"Who's on First?" is a comedy routine made famous by American comedy duo Abbott and Costello. The premise of the sketch is that Abbott is identifying the players on a baseball team for Costello. However, the players' names can simultaneously serve as the basis for questions (e.g., "Who is the first baseman?") and responses (e.g., "The first baseman's name is Who."), leading to repeated misinterpretations and growing frustration between the performers.

History
"Who's on First?" is descended from turn-of-the-century burlesque sketches that used plays on words and names. Examples are "The Baker Scene" (the shop is located on Watt Street) and "Who Dyed" (the owner is named "Who"). In the 1930 movie Cracked Nuts, comedians Bert Wheeler and Robert Woolsey examine a map of a mythical kingdom with dialogue like this: "What is next to Which." "What is the name of the town next to Which?" "Yes." In British music halls, comedian Will Hay performed a routine in the early 1930s (and possibly earlier) as a schoolmaster interviewing a schoolboy named Howe, who came from Ware, but now lives in Wye. By the early 1930s, a "Baseball Routine" had become a standard bit for burlesque comics across the United States. Abbott's wife recalled him performing the routine with another comedian before teaming with Costello.

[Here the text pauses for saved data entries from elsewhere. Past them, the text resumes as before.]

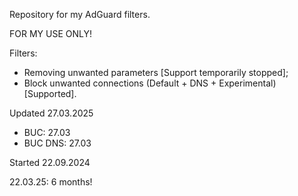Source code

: Repository for my AdGuard filters.

FOR MY USE ONLY!

Filters:
- Removing unwanted parameters [Support temporarily stopped];
- Block unwanted connections (Default + DNS + Experimental) [Supported].

Updated 27.03.2025
- BUC: 27.03
- BUC DNS: 27.03

Started 22.09.2024

22.03.25: 6 months!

Bud Abbott stated that it was taken from an older routine called "Who's The Boss?", a performance of which can be heard in an episode of the radio comedy program It Pays to Be Ignorant from the 1940s. After they formally teamed up in burlesque in 1936, he and Costello continued to hone the sketch. It was a big hit in the fall of 1937, when they performed the routine in a touring vaudeville revue called Hollywood Bandwagon.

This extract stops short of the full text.